Significance  High-power Ytterbium-doped femtosecond fiber lasers have rapidly developed over the past few decades due to their all-fiber structural design, excellent beam quality, and reliable system stability. They are widely used in industrial processing, biomedicine, military defense, and frontier science. Fiber lasers utilizing chirped pulse amplification (CPA) technology are the predominant solution for these applications. Although fiber laser systems based on CPA are capable of generating femtosecond pulses with mJ level pulse energy, the pulse widths are typically above 200 fs. Nevertheless, a wide variety of applications require relatively low pulse energy and significantly shorter pulse durations. To date, the technique of nonlinear pulse amplification (NPA) has been employed to achieve femtosecond pulses with durations less than 50 fs. NPA technology includes self-similar pulse amplification, pre-chirp management amplification, and gain management nonlinear (GMN) amplification. In self-similar pulse amplification, however, the spectrum tends to exceed the gain bandwidth at higher energies, resulting in reduced pulse quality after compression.
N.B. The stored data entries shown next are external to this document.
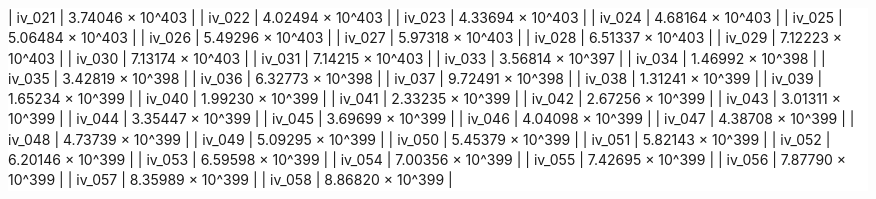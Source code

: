 | iv_021 | 3.74046 × 10^403 |
| iv_022 | 4.02494 × 10^403 |
| iv_023 | 4.33694 × 10^403 |
| iv_024 | 4.68164 × 10^403 |
| iv_025 | 5.06484 × 10^403 |
| iv_026 | 5.49296 × 10^403 |
| iv_027 | 5.97318 × 10^403 |
| iv_028 | 6.51337 × 10^403 |
| iv_029 | 7.12223 × 10^403 |
| iv_030 | 7.13174 × 10^403 |
| iv_031 | 7.14215 × 10^403 |
| iv_033 | 3.56814 × 10^397 |
| iv_034 | 1.46992 × 10^398 |
| iv_035 | 3.42819 × 10^398 |
| iv_036 | 6.32773 × 10^398 |
| iv_037 | 9.72491 × 10^398 |
| iv_038 | 1.31241 × 10^399 |
| iv_039 | 1.65234 × 10^399 |
| iv_040 | 1.99230 × 10^399 |
| iv_041 | 2.33235 × 10^399 |
| iv_042 | 2.67256 × 10^399 |
| iv_043 | 3.01311 × 10^399 |
| iv_044 | 3.35447 × 10^399 |
| iv_045 | 3.69699 × 10^399 |
| iv_046 | 4.04098 × 10^399 |
| iv_047 | 4.38708 × 10^399 |
| iv_048 | 4.73739 × 10^399 |
| iv_049 | 5.09295 × 10^399 |
| iv_050 | 5.45379 × 10^399 |
| iv_051 | 5.82143 × 10^399 |
| iv_052 | 6.20146 × 10^399 |
| iv_053 | 6.59598 × 10^399 |
| iv_054 | 7.00356 × 10^399 |
| iv_055 | 7.42695 × 10^399 |
| iv_056 | 7.87790 × 10^399 |
| iv_057 | 8.35989 × 10^399 |
| iv_058 | 8.86820 × 10^399 |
Pre-chirp managed amplification often requires precise control of the seed pulse dispersion, increasing system complexity and reducing stability. Compared to the first two technologies, GMN technology relies on nonlinear attractors and is insensitive to the temporal distribution of the seed pulse. Additionally, it surpasses the limitations of the gain narrowing effect, producing highly compressible pulses with spectral bandwidths exceeding hundreds of nanometers. Compared to CPA technology, the GMN technology does not require additional stretchers, ensuring an extremely compact structure.

Progress  Firstly, the mechanism of GMN amplification technology is detailed. GMN amplification primarily utilizes the dynamically evolving gain spectrum as a degree of freedom, generating spectra that far exceed the gain spectrum bandwidth while maintaining an approximately linear chirp and can be compressed to ~50 fs. In GMN amplifiers, when the nonlinear phase shift accumulates to a certain extent, spatiotemporal deterioration (STD) occurs, resulting in a rapid decline in pulse quality and a sharp increase in pulse duration after compression. Optimizing the pump and seed source configurations can further increase the STD threshold and enhance GMN amplifier performance.
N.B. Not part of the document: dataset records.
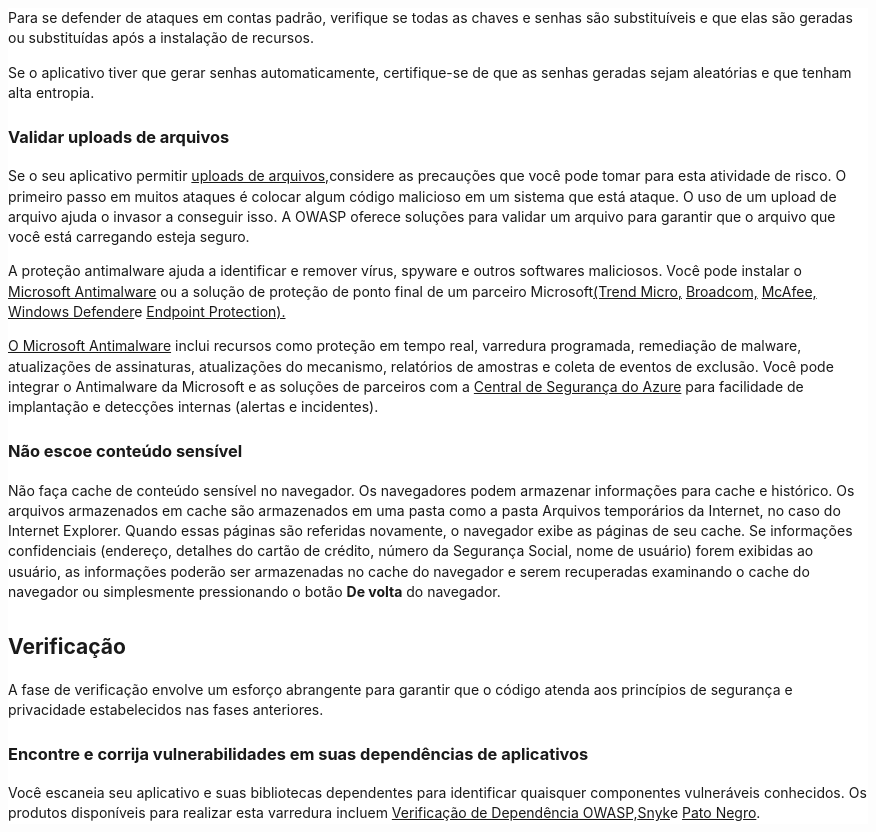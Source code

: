 Para se defender de ataques em contas padrão, verifique se todas as chaves e senhas são substituíveis e que elas são geradas ou substituídas após a instalação de recursos.

Se o aplicativo tiver que gerar senhas automaticamente, certifique-se de que as senhas geradas sejam aleatórias e que tenham alta entropia.

### <a name="validate-file-uploads"></a>Validar uploads de arquivos

Se o seu aplicativo permitir [uploads de arquivos,](https://www.owasp.org/index.php/Unrestricted_File_Upload)considere as precauções que você pode tomar para esta atividade de risco. O primeiro passo em muitos ataques é colocar algum código malicioso em um sistema que está ataque. O uso de um upload de arquivo ajuda o invasor a conseguir isso. A OWASP oferece soluções para validar um arquivo para garantir que o arquivo que você está carregando esteja seguro.

A proteção antimalware ajuda a identificar e remover vírus, spyware e outros softwares maliciosos. Você pode instalar o [Microsoft Antimalware](../fundamentals/antimalware.md) ou a solução de proteção de ponto final de um parceiro Microsoft[(Trend Micro,](https://www.trendmicro.com/azure/) [Broadcom,](https://www.broadcom.com/products) [McAfee,](https://www.mcafee.com/us/products.aspx) [Windows Defender](https://docs.microsoft.com/windows/security/threat-protection/windows-defender-antivirus/windows-defender-antivirus-in-windows-10)e [Endpoint Protection).](https://docs.microsoft.com/configmgr/protect/deploy-use/endpoint-protection)

[O Microsoft Antimalware](../fundamentals/antimalware.md) inclui recursos como proteção em tempo real, varredura programada, remediação de malware, atualizações de assinaturas, atualizações do mecanismo, relatórios de amostras e coleta de eventos de exclusão. Você pode integrar o Antimalware da Microsoft e as soluções de parceiros com a [Central de Segurança do Azure](../../security-center/security-center-partner-integration.md) para facilidade de implantação e detecções internas (alertas e incidentes).

### <a name="dont-cache-sensitive-content"></a>Não escoe conteúdo sensível

Não faça cache de conteúdo sensível no navegador. Os navegadores podem armazenar informações para cache e histórico. Os arquivos armazenados em cache são armazenados em uma pasta como a pasta Arquivos temporários da Internet, no caso do Internet Explorer. Quando essas páginas são referidas novamente, o navegador exibe as páginas de seu cache. Se informações confidenciais (endereço, detalhes do cartão de crédito, número da Segurança Social, nome de usuário) forem exibidas ao usuário, as informações poderão ser armazenadas no cache do navegador e serem recuperadas examinando o cache do navegador ou simplesmente pressionando o botão **De volta** do navegador.

## <a name="verification"></a>Verificação
A fase de verificação envolve um esforço abrangente para garantir que o código atenda aos princípios de segurança e privacidade estabelecidos nas fases anteriores.

### <a name="find-and-fix-vulnerabilities-in-your-application-dependencies"></a>Encontre e corrija vulnerabilidades em suas dependências de aplicativos

Você escaneia seu aplicativo e suas bibliotecas dependentes para identificar quaisquer componentes vulneráveis conhecidos. Os produtos disponíveis para realizar esta varredura incluem [Verificação de Dependência OWASP,](https://www.owasp.org/index.php/OWASP_Dependency_Check)[Snyk](https://snyk.io/)e [Pato Negro](https://www.blackducksoftware.com/).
Secondly, the research progress of high peak power femtosecond fiber lasers based on GMN amplification technology, both domestically and internationally, is summarized from different design structures. Currently, two main design structures of GMN systems have been reported. One design involves pre-compressing the seeds output by the oscillator through a space compression device, injecting them into the fiber amplifier for GMN amplification, and then de-chirping through the space compression device. The other design involves pre-compressing the seeds by the optical fiber device, injecting them into the optical fiber amplifier for GMN amplification, and then de-chirping through the spatial compression device. This design maintains the advantages of the all-fiber structure and then de-chirps through the spatial compression device. Although some GMN systems use fiber optic devices as pre-compressors, the main compressor is still a free-space device. Additionally, our research group demonstrated the design structure of an all-fiber integrated GMN system. Hollow-core photonic-bandgap (HC-PBG) fiber is used to replace the grating pair compressor. This structure significantly simplifies the complexity of the GMN system.
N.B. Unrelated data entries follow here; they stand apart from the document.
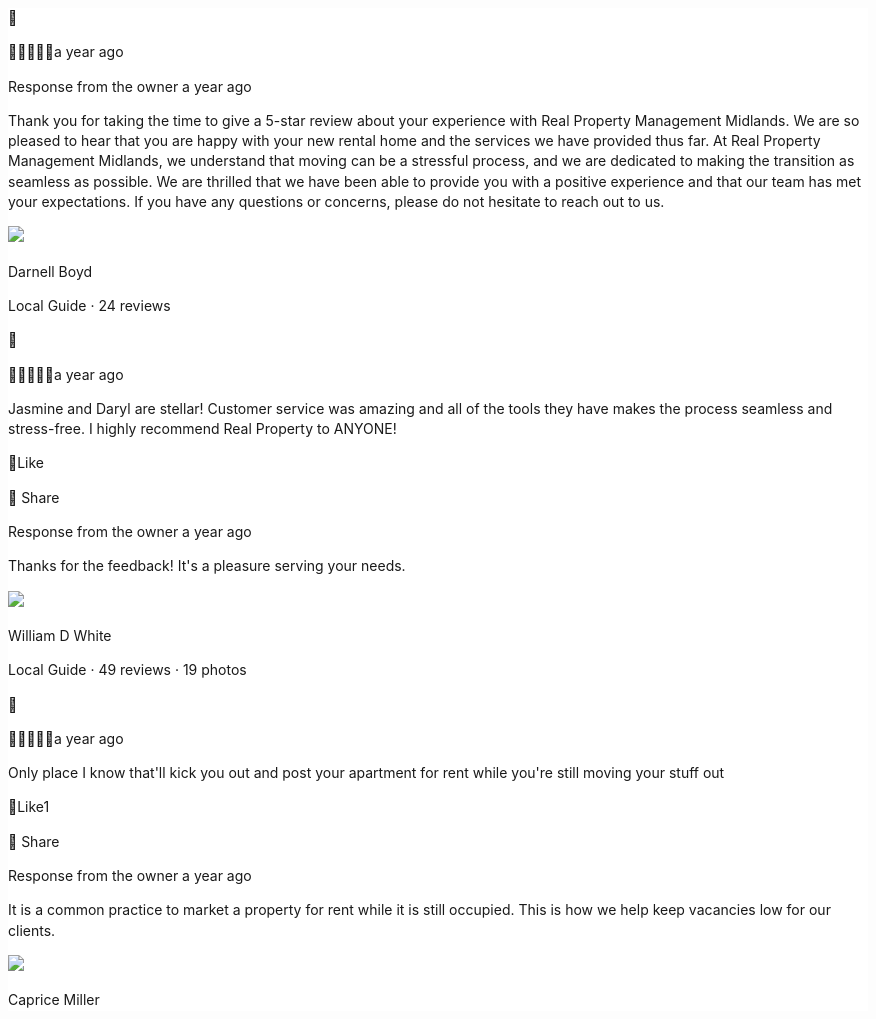 

a year ago

Response from the owner a year ago

Thank you for taking the time to give a 5-star review about your experience with Real Property Management Midlands. We are so pleased to hear that you are happy with your new rental home and the services we have provided thus far. At Real Property Management Midlands, we understand that moving can be a stressful process, and we are dedicated to making the transition as seamless as possible. We are thrilled that we have been able to provide you with a positive experience and that our team has met your expectations. If you have any questions or concerns, please do not hesitate to reach out to us.

![](https://lh3.googleusercontent.com/a-/ALV-UjWOtcENCaDopNG1QIVp5wFgTaYlUd4iPuIMOeaLdqocp_MV079M8A=w36-h36-p-rp-mo-ba2-br100)

Darnell Boyd

Local Guide · 24 reviews



a year ago

Jasmine and Daryl are stellar! Customer service was amazing and all of the tools they have makes the process seamless and stress-free. I highly recommend Real Property to ANYONE!

Like

 Share

Response from the owner a year ago

Thanks for the feedback! It's a pleasure serving your needs.

![](https://lh3.googleusercontent.com/a-/ALV-UjVGpjIuslVyKz8BpVsRTfQ7poqxTLztFC1n2OYRAWG_N09sHWoxSg=w36-h36-p-rp-mo-ba3-br100)

William D White

Local Guide · 49 reviews · 19 photos



a year ago

Only place I know that'll kick you out and post your apartment for rent while you're still moving your stuff out

Like1

 Share

Response from the owner a year ago

It is a common practice to market a property for rent while it is still occupied. This is how we help keep vacancies low for our clients.

![](https://lh3.googleusercontent.com/a-/ALV-UjUNY1NMXm39jpy34pqIdYUiKcvqHfIa0CIMIfQdsKaBzBol0QvFAQ=w36-h36-p-rp-mo-br100)

Caprice Miller
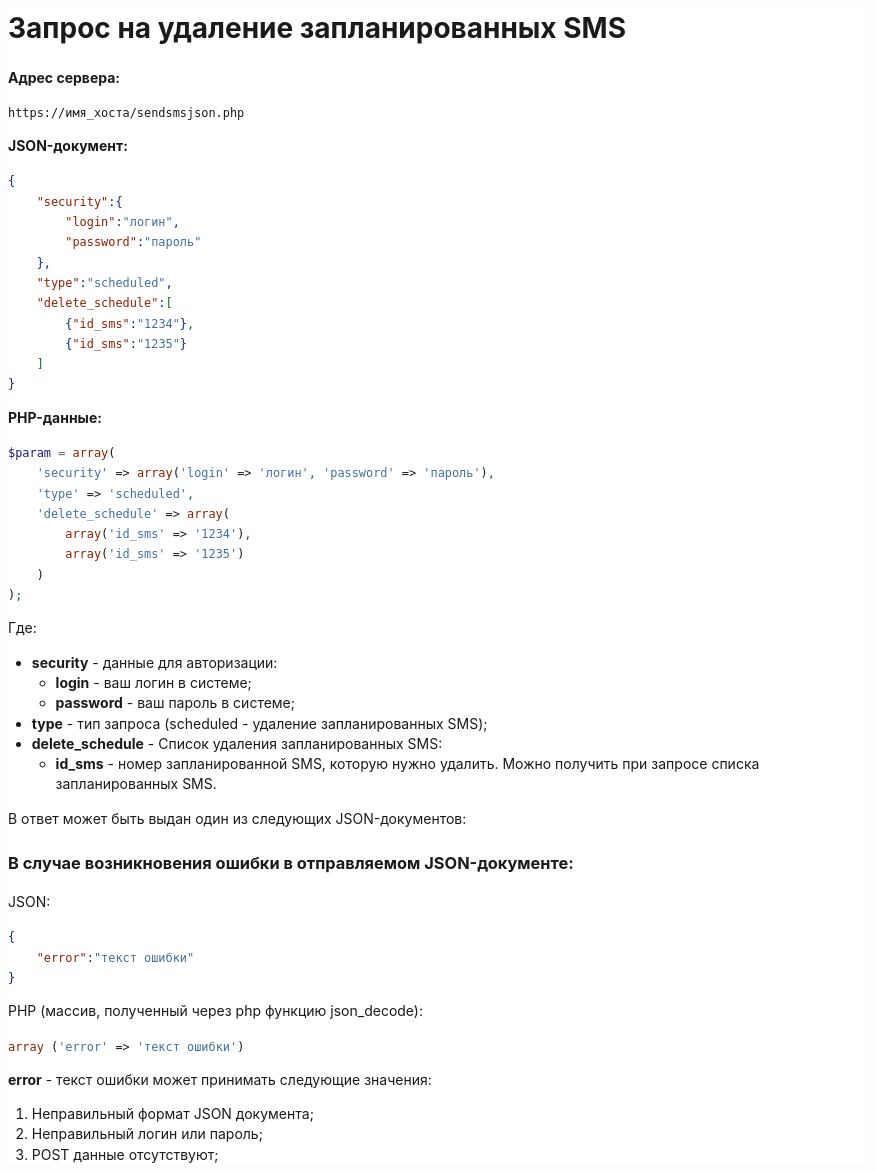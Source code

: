 # Запрос на удаление запланированных SMS
**Адрес сервера:**
```
https://имя_хоста/sendsmsjson.php
```
**JSON-документ:**
```json
{
	"security":{
		"login":"логин",
		"password":"пароль"
	},
	"type":"scheduled",
	"delete_schedule":[
		{"id_sms":"1234"},
		{"id_sms":"1235"}
	]
}
```
**PHP-данные:**
```php
$param = array(
    'security' => array('login' => 'логин', 'password' => 'пароль'),
    'type' => 'scheduled',
    'delete_schedule' => array(
        array('id_sms' => '1234'),
        array('id_sms' => '1235')
    )
);
```

Где:
* **security** - данные для авторизации:
	* **login** - ваш логин в системе;
	* **password** - ваш пароль в системе;
* **type** - тип запроса (scheduled - удаление запланированных SMS);
* **delete_schedule** - Список удаления запланированных SMS:
	* **id_sms** - номер запланированной SMS, которую нужно удалить. Можно получить при запросе списка запланированных SMS.

В ответ может быть выдан один из следующих JSON-документов:
### В случае возникновения ошибки в отправляемом JSON-документе:

JSON:
```json
{
	"error":"текст ошибки"
}
```
PHP (массив, полученный через php функцию json_decode):
```php
array ('error' => 'текст ошибки')
```
**error** - текст ошибки может принимать следующие значения:
1. Неправильный формат JSON документа;
2. Неправильный логин или пароль;
3. POST данные отсутствуют;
Finally, the expansion of GMN amplification system applications is analyzed. Currently, GMN amplification systems are widely used in various studies, such as optical parametric amplification and multi-modal nonlinear optical imaging. Additionally, our research group demonstrated the use of the GMN system for application research on supercontinuum light source generation.

Conclusions and Prospects  GMN amplification technology has garnered widespread attention since its proposal in 2019. This paper details the STD and influencing factors of the GMN amplifier, proposes a GMN system with an all-fiber integrated structure. The system is compact and can output a femtosecond laser with a pulse duration of 45 femtoseconds, a single pulse energy of 163 nanojoules, and a peak power of 3.6 megawatts. Due to its advantages of short pulses and high peak power, GMN amplification systems are employed in research on optical parametric systems, nonlinear optical imaging, and supercontinuum light sources. As laser technology advances, GMN systems will demonstrate significant value in fields such as high-precision processing, biomedical imaging, and frontier science.